Interview Exclusive de la Secrétaire Nationale chargée de la mobilisation des femmes du CDP

Interview accordée à Renée Traoré de burkinfo.com par Catherine Ouedraogo
Madame Ouedraogo, voici, après un long sondage effectué auprès de nos lecteurs, les questions qui y sont ressorties.
Question 1. Madame Ouedraogo, en tant que pionnière concernant les droits des femmes, pensez-vous que celles-ci sont respectées à leur juste valeur au Burkina Faso ?
Tout être humain a une valeur.
Cependant, on ne doit pas occulter le fait que les hommes comme les femmes évoluent dans des sphères sociétales différentes. Ainsi, la vie en communauté sera une des caractéristiques indissociable de l’Africain.

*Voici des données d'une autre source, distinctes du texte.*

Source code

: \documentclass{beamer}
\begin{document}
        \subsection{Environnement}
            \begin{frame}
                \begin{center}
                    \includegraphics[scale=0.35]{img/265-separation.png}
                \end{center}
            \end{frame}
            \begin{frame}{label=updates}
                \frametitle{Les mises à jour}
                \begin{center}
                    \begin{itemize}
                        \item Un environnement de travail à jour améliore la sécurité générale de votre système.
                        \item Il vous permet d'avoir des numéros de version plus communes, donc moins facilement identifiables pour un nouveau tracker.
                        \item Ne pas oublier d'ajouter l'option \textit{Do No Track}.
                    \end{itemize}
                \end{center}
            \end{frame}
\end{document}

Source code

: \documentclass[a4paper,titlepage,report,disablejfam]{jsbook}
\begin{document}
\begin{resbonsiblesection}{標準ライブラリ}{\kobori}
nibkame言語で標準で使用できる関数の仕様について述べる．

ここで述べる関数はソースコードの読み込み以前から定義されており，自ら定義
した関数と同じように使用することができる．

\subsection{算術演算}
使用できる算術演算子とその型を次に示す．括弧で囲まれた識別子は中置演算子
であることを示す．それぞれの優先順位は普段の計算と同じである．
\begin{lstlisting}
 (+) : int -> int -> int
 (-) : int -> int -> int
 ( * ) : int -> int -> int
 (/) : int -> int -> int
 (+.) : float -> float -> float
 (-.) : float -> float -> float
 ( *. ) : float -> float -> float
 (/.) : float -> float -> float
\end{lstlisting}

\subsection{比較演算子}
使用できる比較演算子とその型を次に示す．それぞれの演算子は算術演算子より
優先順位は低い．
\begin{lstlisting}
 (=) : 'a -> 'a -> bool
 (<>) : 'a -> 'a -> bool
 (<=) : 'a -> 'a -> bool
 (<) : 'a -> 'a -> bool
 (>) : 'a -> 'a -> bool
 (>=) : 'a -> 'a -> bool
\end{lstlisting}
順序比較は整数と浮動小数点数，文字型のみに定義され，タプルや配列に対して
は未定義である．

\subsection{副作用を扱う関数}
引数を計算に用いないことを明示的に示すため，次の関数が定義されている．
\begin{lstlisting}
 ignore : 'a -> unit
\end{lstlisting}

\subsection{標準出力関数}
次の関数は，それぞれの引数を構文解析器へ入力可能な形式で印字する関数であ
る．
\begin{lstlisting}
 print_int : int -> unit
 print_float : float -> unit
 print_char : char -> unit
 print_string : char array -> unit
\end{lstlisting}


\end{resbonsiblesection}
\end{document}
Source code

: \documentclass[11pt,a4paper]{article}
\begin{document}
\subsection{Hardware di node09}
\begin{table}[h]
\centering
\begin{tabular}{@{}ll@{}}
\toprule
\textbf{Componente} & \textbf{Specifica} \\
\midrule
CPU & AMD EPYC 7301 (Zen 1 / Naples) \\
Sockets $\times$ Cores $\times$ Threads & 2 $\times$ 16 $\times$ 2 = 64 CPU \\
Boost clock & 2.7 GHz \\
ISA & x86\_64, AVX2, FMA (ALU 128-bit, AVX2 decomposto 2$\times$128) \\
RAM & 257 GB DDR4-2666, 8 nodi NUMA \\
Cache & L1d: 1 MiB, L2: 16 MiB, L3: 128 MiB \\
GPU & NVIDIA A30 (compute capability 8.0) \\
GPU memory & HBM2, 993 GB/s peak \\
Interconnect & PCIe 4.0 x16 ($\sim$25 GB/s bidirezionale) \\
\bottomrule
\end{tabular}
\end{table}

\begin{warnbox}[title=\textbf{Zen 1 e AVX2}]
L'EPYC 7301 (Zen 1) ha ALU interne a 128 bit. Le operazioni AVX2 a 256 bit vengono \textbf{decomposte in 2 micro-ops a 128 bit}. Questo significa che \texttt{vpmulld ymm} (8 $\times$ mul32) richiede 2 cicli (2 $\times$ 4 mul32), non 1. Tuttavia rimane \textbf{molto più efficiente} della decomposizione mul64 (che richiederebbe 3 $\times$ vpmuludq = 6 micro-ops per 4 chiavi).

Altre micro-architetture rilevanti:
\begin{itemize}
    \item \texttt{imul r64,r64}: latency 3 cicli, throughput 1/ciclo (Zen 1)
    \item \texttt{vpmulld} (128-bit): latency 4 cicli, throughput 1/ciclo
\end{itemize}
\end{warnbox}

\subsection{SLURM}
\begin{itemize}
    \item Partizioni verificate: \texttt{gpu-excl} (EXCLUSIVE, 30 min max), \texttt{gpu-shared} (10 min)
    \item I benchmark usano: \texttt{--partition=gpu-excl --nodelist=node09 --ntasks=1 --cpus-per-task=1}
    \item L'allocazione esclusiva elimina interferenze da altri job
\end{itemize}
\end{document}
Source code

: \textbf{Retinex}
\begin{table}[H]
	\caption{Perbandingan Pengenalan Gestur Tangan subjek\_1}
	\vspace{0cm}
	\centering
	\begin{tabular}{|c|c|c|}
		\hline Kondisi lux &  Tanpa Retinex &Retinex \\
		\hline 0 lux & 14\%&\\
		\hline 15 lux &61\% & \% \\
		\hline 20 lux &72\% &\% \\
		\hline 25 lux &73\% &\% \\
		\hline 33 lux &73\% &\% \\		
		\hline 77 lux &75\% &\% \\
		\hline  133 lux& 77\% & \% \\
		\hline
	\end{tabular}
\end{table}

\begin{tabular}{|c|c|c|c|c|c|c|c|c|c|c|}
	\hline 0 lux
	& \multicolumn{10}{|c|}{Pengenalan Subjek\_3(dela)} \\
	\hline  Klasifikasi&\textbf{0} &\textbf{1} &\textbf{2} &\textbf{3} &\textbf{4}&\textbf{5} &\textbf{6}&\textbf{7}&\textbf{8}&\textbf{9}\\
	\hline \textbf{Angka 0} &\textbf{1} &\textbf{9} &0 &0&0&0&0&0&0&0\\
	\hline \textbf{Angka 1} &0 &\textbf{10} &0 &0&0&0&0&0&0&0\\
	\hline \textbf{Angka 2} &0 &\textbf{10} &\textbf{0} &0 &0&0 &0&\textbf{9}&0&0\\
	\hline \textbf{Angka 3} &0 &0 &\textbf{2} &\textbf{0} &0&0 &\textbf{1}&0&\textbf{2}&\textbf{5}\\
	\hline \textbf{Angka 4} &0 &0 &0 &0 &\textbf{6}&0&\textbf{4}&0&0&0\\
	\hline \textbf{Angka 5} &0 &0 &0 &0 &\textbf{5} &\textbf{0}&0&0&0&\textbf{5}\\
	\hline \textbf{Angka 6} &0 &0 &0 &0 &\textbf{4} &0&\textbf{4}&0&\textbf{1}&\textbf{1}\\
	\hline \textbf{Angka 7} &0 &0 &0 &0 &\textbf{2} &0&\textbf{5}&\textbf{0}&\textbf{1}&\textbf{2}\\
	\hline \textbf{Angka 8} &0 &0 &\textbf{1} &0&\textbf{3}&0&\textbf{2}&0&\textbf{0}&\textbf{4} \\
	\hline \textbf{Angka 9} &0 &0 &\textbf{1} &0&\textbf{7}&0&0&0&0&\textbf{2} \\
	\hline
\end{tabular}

Le concept du droit de ce fait, ne peut en aucun cas, extraire l’individu de la société dans laquelle il évolue. N’en parlons pas de la femme africaine.
Dans un contexte africain où la dimension culturelle détermine la valeur des êtres et des choses, la femme africaine a traversé le temps, marqué par les évolutions externes, étrangers à leur milieu originel.
Au Burkina Faso, il faut dire que l’époque révolutionnaire à partir de 1983, a marqué de façon concrète et décisive l’évolution de la femme désormais considérée comme une partenaire incontournable du développement.
Ainsi, on commence à parler haut et fort, non pas du devoir de la femme tout court, mais aussi du droit de la femme.
On commence à la voir dans différents métiers : chauffeures de taxi, maçonnes, agentes de stations, et progressivement dans des milieux jamais imaginés tels les corps habillés (agentes des eaux et forêts, polices, gendarmeries, militaires, etc….)
Mais est- que la femme est considérée pour autant à sa juste valeur ?
Cela suppose que la femme elle-même y mette de sa volonté à transcender certaines insuffisances en soi. Il y a pour une grosse part du vouloir s’affirmer et de se donner les moyens pour se défendre, s’affermir, revendiquer, s’éduquer, décider pour elle-même.
Un long chemin encore à parcourir, mais prometteur car de plus en plus, les femmes s’organisent sous différentes formes principalement associatives ou de la société civile. Elles créent des groupes de pression autour des choses qui leur sont spécifiques ; le lobbying devient une pratique courante pour se faire entendre.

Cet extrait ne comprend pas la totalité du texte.